» Goal of the exercise: The copy you produce must repeat each record exactly and contain no pictures.

Collected data
##############################

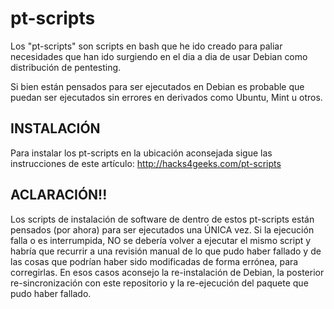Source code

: # pt-scripts

Los "pt-scripts" son scripts en bash que he ido creado para paliar necesidades que han ido surgiendo en el dia a dia de usar Debian como distribución de pentesting.

Si bien están pensados para ser ejecutados en Debian es probable que puedan ser ejecutados sin errores en derivados como Ubuntu, Mint u otros.

## INSTALACIÓN

Para instalar los pt-scripts en la ubicación aconsejada sigue las instrucciones de este artículo: http://hacks4geeks.com/pt-scripts

## ACLARACIÓN!!
Los scripts de instalación de software de dentro de estos pt-scripts están pensados (por ahora) para ser ejecutados una ÚNICA vez. Si la ejecución falla o es interrumpida, NO se debería volver a ejecutar el mismo script y habría que recurrir a una revisión manual de lo que pudo haber fallado y de las cosas que podrían haber sido modificadas de forma errónea, para corregirlas. En esos casos aconsejo la re-instalación de Debian, la posterior re-sincronización con este repositorio y la re-ejecución del paquete que pudo haber fallado.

##############################

» Result:
Source code

: # pt-scripts

Los "pt-scripts" son scripts en bash que he ido creado para paliar necesidades que han ido surgiendo en el dia a dia de usar Debian como distribución de pentesting.

Si bien están pensados para ser ejecutados en Debian es probable que puedan ser ejecutados sin errores en derivados como Ubuntu, Mint u otros.

## INSTALACIÓN

Para instalar los pt-scripts en la ubicación aconsejada sigue las instrucciones de este artículo: http://hacks4geeks.com/pt-scripts

## ACLARACIÓN!!
Los scripts de instalación de software de dentro de estos pt-scripts están pensados (por ahora) para ser ejecutados una ÚNICA vez. Si la ejecución falla o es interrumpida, NO se debería volver a ejecutar el mismo script y habría que recurrir a una revisión manual de lo que pudo haber fallado y de las cosas que podrían haber sido modificadas de forma errónea, para corregirlas. En esos casos aconsejo la re-instalación de Debian, la posterior re-sincronización con este repositorio y la re-ejecución del paquete que pudo haber fallado.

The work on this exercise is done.